Un canto di recupero e ricostruzione di sé attraverso la poesia. L’amore malato, il dolore, la violenza e l’abbandono raccontati in versi con un linguaggio originale e potente

Felicia Buonomo nel suo lavoro da giornalista d’inchiesta racconta quotidianamente ciò che accade nel mondo: spesso sono storie dolorose, drammi umani, vere e proprie sciagure. Nella raccolta pubblicata da Miraggi Edizioni‘Cara catastrofe’, sceglie l’arte poetica per affrontare traumi emotivi legati all’Io, a quell’amore che declina in sofferenza, veemenza e distacco. Si entra nella realtà che appartiene a tante donne che vivono relazioni di dipendenza affettiva, amori malati che si concludono, il più delle volte, con un tragico epilogo.

Quando si vive nel tormento, quella situazione diventa familiare a tal punto che ci si culla dentro.

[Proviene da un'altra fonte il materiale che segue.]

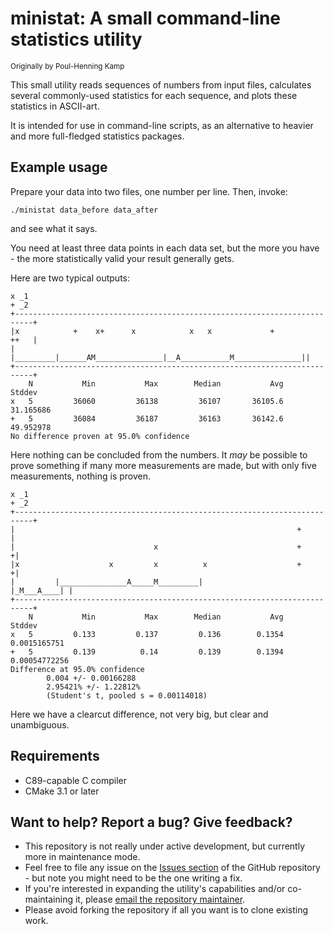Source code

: # ministat: A small command-line statistics utility

<sub>Originally by Poul-Henning Kamp</sub>

This small utility reads sequences of numbers from input files, calculates several commonly-used statistics for each sequence, and plots these statistics in ASCII-art.

It is intended for use in command-line scripts, as an alternative to heavier and more full-fledged statistics packages.

## Example usage

Prepare your data into two files, one number per line. Then, invoke:
```
./ministat data_before data_after
```
and see what it says.

You need at least three data points in each data set, but the more you have - the more statistically valid your result generally gets.

Here are two typical outputs:

```
x _1
+ _2
+--------------------------------------------------------------------------+
|x            +    x+      x            x   x             +           ++   |
|        |_________|______AM_______________|__A___________M_______________||
+--------------------------------------------------------------------------+
    N           Min           Max        Median           Avg        Stddev
x   5         36060         36138         36107       36105.6     31.165686
+   5         36084         36187         36163       36142.6     49.952978
No difference proven at 95.0% confidence
```

Here nothing can be concluded from the numbers.  It _may_ be possible to
prove something if many more measurements are made, but with only five
measurements, nothing is proven.

```
x _1
+ _2
+--------------------------------------------------------------------------+
|                                                               +          |
|                               x                               +         +|
|x                    x         x          x                    +         +|
|         |_______________A_____M_________|                   |_M___A____| |
+--------------------------------------------------------------------------+
    N           Min           Max        Median           Avg        Stddev
x   5         0.133         0.137         0.136        0.1354  0.0015165751
+   5         0.139          0.14         0.139        0.1394 0.00054772256
Difference at 95.0% confidence
        0.004 +/- 0.00166288
        2.95421% +/- 1.22812%
        (Student's t, pooled s = 0.00114018)
```

Here we have a clearcut difference, not very big, but clear and unambiguous.


## Requirements

- C89-capable C compiler
- CMake 3.1 or later

## Want to help? Report a bug? Give feedback?

* This repository is not really under active development, but currently more in maintenance mode.
* Feel free to file any issue on the [Issues section](https://github.com/eyalroz/ministat/issues) of the GitHub repository - but note you might need to be the one writing a fix.
* If you're interested in expanding the utility's capabilities and/or co-maintaining it, please [email the repository maintainer](mailto:eyalroz1@gmx.com).
* Please avoid forking the repository if all you want is to clone existing work.
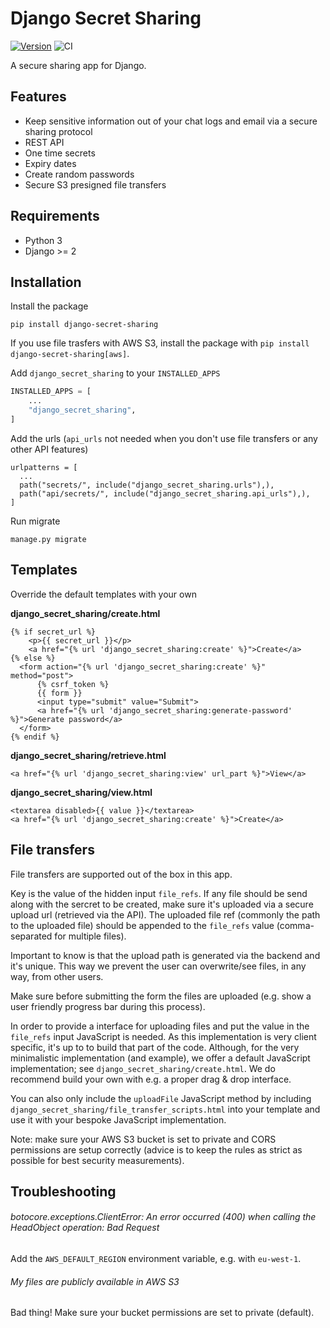 # Django Secret Sharing

[![Version](https://img.shields.io/pypi/v/django-secret-sharing.svg?style=flat)](https://pypi.python.org/pypi/django-secret-sharing/)
![CI](https://github.com/vicktornl/django-secret-sharing/actions/workflows/ci.yml/badge.svg)


A secure sharing app for Django.

## Features

* Keep sensitive information out of your chat logs and email via a secure sharing protocol
* REST API
* One time secrets
* Expiry dates
* Create random passwords
* Secure S3 presigned file transfers

## Requirements

- Python 3
- Django >= 2

## Installation

Install the package

```
pip install django-secret-sharing
```

If you use file trasfers with AWS S3, install the package with `pip install django-secret-sharing[aws]`.

Add `django_secret_sharing` to your `INSTALLED_APPS`

```python
INSTALLED_APPS = [
    ...
    "django_secret_sharing",
]
```

Add the urls (`api_urls` not needed when you don't use file transfers or any other API features)

```
urlpatterns = [
  ...
  path("secrets/", include("django_secret_sharing.urls"),),
  path("api/secrets/", include("django_secret_sharing.api_urls"),),
]
```

Run migrate

```
manage.py migrate
```

## Templates

Override the default templates with your own

**django_secret_sharing/create.html**

```
{% if secret_url %}
    <p>{{ secret_url }}</p>
    <a href="{% url 'django_secret_sharing:create' %}">Create</a>
{% else %}
  <form action="{% url 'django_secret_sharing:create' %}" method="post">
      {% csrf_token %}
      {{ form }}
      <input type="submit" value="Submit">
      <a href="{% url 'django_secret_sharing:generate-password' %}">Generate password</a>
  </form>
{% endif %}
```

**django_secret_sharing/retrieve.html**

```
<a href="{% url 'django_secret_sharing:view' url_part %}">View</a>
```

**django_secret_sharing/view.html**

```
<textarea disabled>{{ value }}</textarea>
<a href="{% url 'django_secret_sharing:create' %}">Create</a>
```

## File transfers

File transfers are supported out of the box in this app.

Key is the value of the hidden input `file_refs`. If any file should be send along with the sercret to be created, make sure it's uploaded via a secure upload url (retrieved via the API). The uploaded file ref (commonly the path to the uploaded file) should be appended to the `file_refs` value (comma-separated for multiple files).

Important to know is that the upload path is generated via the backend and it's unique. This way we prevent the user can overwrite/see files, in any way, from other users.

Make sure before submitting the form the files are uploaded (e.g. show a user friendly progress bar during this process).

In order to provide a interface for uploading files and put the value in the `file_refs` input JavaScript is needed. As this implementation is very client specific, it's up to to build that part of the code. Although, for the very minimalistic implementation (and example), we offer a default JavaScript implementation; see `django_secret_sharing/create.html`. We do recommend build your own with e.g. a proper drag & drop interface.

You can also only include the `uploadFile` JavaScript method by including `django_secret_sharing/file_transfer_scripts.html` into your template and use it with your bespoke JavaScript implementation.

Note: make sure your AWS S3 bucket is set to private and CORS permissions are setup correctly (advice is to keep the rules as strict as possible for best security measurements).

## Troubleshooting

###### botocore.exceptions.ClientError: An error occurred (400) when calling the HeadObject operation: Bad Request

Add the `AWS_DEFAULT_REGION` environment variable, e.g. with `eu-west-1`.

###### My files are publicly available in AWS S3

Bad thing! Make sure your bucket permissions are set to private (default).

Felicia Buonomo con quel dolore, di cui è testimone, dialoga: la “catastrofe” narrata diviene cara e il lettore diventa partecipe. È soltanto affrontandolo, guardandolo in faccia – il dolore –, che si può superare. Negarlo significherebbe smarrirsi in un vortice senza via d’uscita.

All’inizio di ogni legame con l’altro c’è l’incanto, il potere che l’amore produce quando emana la sua energia: “m’innamori/come il gelo sul lungolago di Mantova,/le luci dei lampioni di Milano,/le onde sul porto di Genova”. Qui la bellezza dei luoghi va a coincidere con l’armonia dei sentimenti: ne esce una sorta di geografia emotiva che, nella fluidità dei versi, rende il testo efficace e vibrante.

tormenti assumono le fattezze delle foglie, la sofferenza si poggia come una piuma: “Reggo le foglie dei miei tormenti/su cui ti adagi leggera”. Nella simbologia, le foglie richiamano il senso della fragilità dell’esistenza e indicano una ciclicità di morte, pur mantenendo un sottile filo di speranza. In questo caso è il verbo reggere a ricondurre alla resilienza di fronte alla frattura interiore.

Con una scrittura tagliente, incisiva, essenziale e chiara, Felicia Buonomo costruisce un’opera originale in cui la poesia è l’ancòra di salvezza, la luce in fondo al tunnel, la cura al male, che non è un male lontano da sé e dagli altri, ma concreto, plurale, condiviso. Pur toccando tematiche del mondo femminile, chiunque può riconoscersi al di là del genere, perché l’angoscia ha radice profonda e prima o poi tocca tutti.

Fa piuttosto male l’indifferenza di chi si volta dall’altra parte e non si sente direttamente coinvolto dalle situazioni. È così che le liriche si riempiono di corporalità: lividi; clavicole; braccia molli; occhi rossi; carne debole; pelle tumefatta. Ogni ferita è un colpo inferto all’umanità e la potenza dei versi è tale da diventare grido che vuole scuotere le coscienze.

L’autrice compie un carteggio con la catastrofe intima, si confronta con l’Io e la sua ombra: è un percorso corale, che abbraccia le molteplici voci di un universo femminile, il tormento viene percepito, superato e rielaborato con la forza espressiva. Ci si salva dall’inferno con la bellezza delle parole.